Issue using SGDMA to frame buffer

Altera_Forum · ‎01-09-2010

Hi,

I am buffering frames using an SGDMA. I was wondering if anyone has come across the following problem:

After transferring successfully to the ddr2 with several descriptors, the ready signal from the SGDMA drops for good, thereby stalling the frame transfer.

But when using a much smaller frame, say, 100 x 64 pixels instead of 800 x 480, the stalling problem never happens.

Things I have ruled out:

-All timing has been met.

-The descriptors were setup successfully.

-The DDR2 memory passes a read and write test for the entire address range.

Thanks!

Altera_Forum · ‎01-12-2010

I should follow up on my post:

The main reason for the errors was that I was not addressing the descriptor memory properly.

Thanks.

Altera_Forum · ‎01-13-2010

I could see the SGDMA having problems with small frames where the transfers outrun the descriptor. If you want a much easy way to do this check this out: http://www.nioswiki.com/exampledesigns/modular_sgdma_video_frame_buffer

I had frame buffering in mind when I designed that SGDMA so I made it dirt simple to use for video application. The example above is based on this design example: http://www.altera.com/support/examples/nios2/exm-modular-scatter-gather-dma.html

Altera_Forum · ‎01-18-2010

Hi, thanks for the extra pointers.

I'm actually using two SGDMAs for writing and reading to/from a frame buffer. It works great now that I have a good handle on it. It's nice to be able to setup the descriptors while the last transfer is still taking place. It's also great that the descriptor memory doesn't have to be very large.

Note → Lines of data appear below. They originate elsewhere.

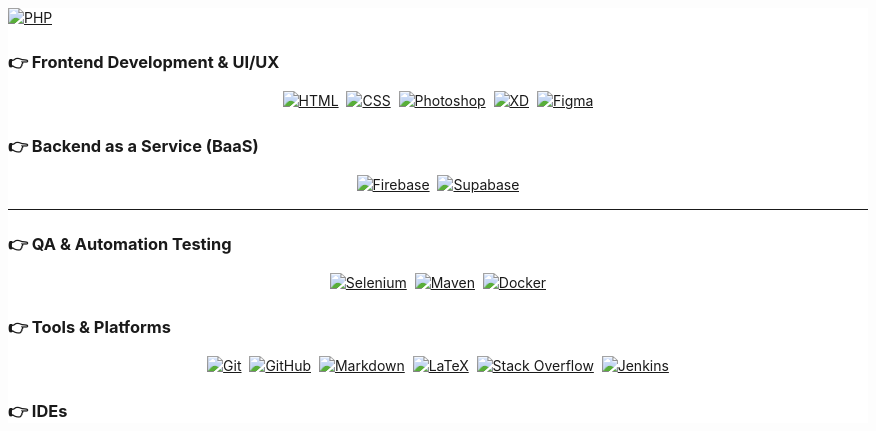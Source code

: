   <a href="https://www.php.net/" target="_blank"><img alt="PHP" src="https://img.shields.io/badge/PHP-777BB4?style=for-the-badge&logo=php&logoColor=white"/></a>
</p>

### 👉 Frontend Development & UI/UX

<p align="center">
  <a href="https://developer.mozilla.org/en-US/docs/Web/HTML" target="_blank"><img alt="HTML" src="https://img.shields.io/badge/HTML5-E34F26?style=for-the-badge&logo=html5&logoColor=white"/></a>&nbsp;
  <a href="https://developer.mozilla.org/en-US/docs/Web/CSS" target="_blank"><img alt="CSS" src="https://img.shields.io/badge/CSS3-1572B6?style=for-the-badge&logo=css3&logoColor=white"/></a>&nbsp;
  <a href="https://www.adobe.com/products/photoshop.html" target="_blank"><img alt="Photoshop" src="https://img.shields.io/badge/Photoshop-31A8FF?style=for-the-badge&logo=Adobe-Photoshop&logoColor=black"/></a>&nbsp;
  <a href="https://www.adobe.com/products/xd.html" target="_blank"><img alt="XD" src="https://img.shields.io/badge/XD-FF61F6?style=for-the-badge&logo=Adobe-XD&logoColor=white"/></a>&nbsp;
  <a href="https://www.figma.com/" target="_blank"><img alt="Figma" src="https://img.shields.io/badge/Figma-F24E1E?style=for-the-badge&logo=figma&logoColor=white"/></a>
</p>

### 👉 Backend as a Service (BaaS)

<p align="center">
  <a href="https://firebase.google.com/" target="_blank"><img alt="Firebase" src="https://img.shields.io/badge/Firebase-FFCA28?style=for-the-badge&logo=firebase&logoColor=black"/></a>&nbsp;
  <a href="https://supabase.com/" target="_blank"><img alt="Supabase" src="https://img.shields.io/badge/Supabase-3ECF8E?style=for-the-badge&logo=supabase&logoColor=white"/></a>
</p>

---

### 👉 QA & Automation Testing

<p align="center">
  <a href="https://www.selenium.dev/" target="_blank"><img alt="Selenium" src="https://img.shields.io/badge/Selenium-43B02A?style=for-the-badge&logo=selenium&logoColor=white"/></a>&nbsp;
  <a href="https://maven.apache.org/" target="_blank"><img alt="Maven" src="https://img.shields.io/badge/Maven-C71A36?style=for-the-badge&logo=apache-maven&logoColor=white"/></a>&nbsp;
  <a href="https://www.docker.com/" target="_blank"><img alt="Docker" src="https://img.shields.io/badge/Docker-2496ED?style=for-the-badge&logo=docker&logoColor=white"/></a>
</p>

### 👉 Tools & Platforms

<p align="center">
  <a href="https://git-scm.com/" target="_blank"><img alt="Git" src="https://img.shields.io/badge/Git-F05032?style=for-the-badge&logo=git&logoColor=white"/></a>&nbsp;
  <a href="https://github.com/" target="_blank"><img alt="GitHub" src="https://img.shields.io/badge/GitHub-181717?style=for-the-badge&logo=github&logoColor=white"/></a>&nbsp;
  <a href="https://www.markdownguide.org/" target="_blank"><img alt="Markdown" src="https://img.shields.io/badge/Markdown-000000?style=for-the-badge&logo=markdown&logoColor=white"/></a>&nbsp;
  <a href="https://www.latex-project.org/" target="_blank"><img alt="LaTeX" src="https://img.shields.io/badge/LaTeX-008080?style=for-the-badge&logo=latex&logoColor=white"/></a>&nbsp;
  <a href="https://stackoverflow.com/" target="_blank"><img alt="Stack Overflow" src="https://img.shields.io/badge/Stack%20Overflow-FE7A16?style=for-the-badge&logo=stack-overflow&logoColor=white"/></a>&nbsp;
  <a href="https://www.jenkins.io/" target="_blank"><img alt="Jenkins" src="https://img.shields.io/badge/Jenkins-D24939?style=for-the-badge&logo=jenkins&logoColor=white"/></a>
</p>

### 👉 IDEs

Altera_Forum · ‎01-18-2010

Do you mean the SGDMA on the Quartus II DVD or the Modular SGDMA I pointed you to? If you are talking about the one on the DVD remember to update the end of the descriptor chain appropriately otherwise you may run into a race condition if the SGDMA catches up with the descriptor you are modifying. By appropriately I mean make sure you update the owned_by_hardware bit in the correct order (always make sure your list is terminated with a descriptor with the owned_by_hardware bit low).

Altera_Forum · ‎09-25-2015

Dear BadOmen,

I need to develop a frame writer block that basically takes streaming video (AV-ST) coming in from a Clock Video Input block and writes it to DDR3 memory. I found two IP core templates:

- mSGDMA

- Avalon-MM Burst Master template

My question is which one would a good starting point for me to use? Note, all logic must be self-contained meaning no support from host (such as NIOS) shall be required during the frame writing process. Hence, I'm wondering whether mSGDMA is an overkill for this application.

Appreciate your feedback!

Altera_Forum · ‎09-25-2015

I would go with the mSGDMA in ST to MM mode. I assume each frame that comes in gets buffered into different memory locations so what you can do is use one descriptor per frame. Make sure to use it in Qsys since the DMA uses information from Qsys to figure out how wide the master address bus should be.

Since you won't have a host what I recommend doing is whatever is going to provide the descriptors into the DMA size the descriptor connection to be 128-bit wide for standard descriptors and 256-bit wide for enhanced descriptors. This will let you commit the descriptor into the DMA using either a single MM write or a single ST beat. The documentation will show you the format of the descriptor.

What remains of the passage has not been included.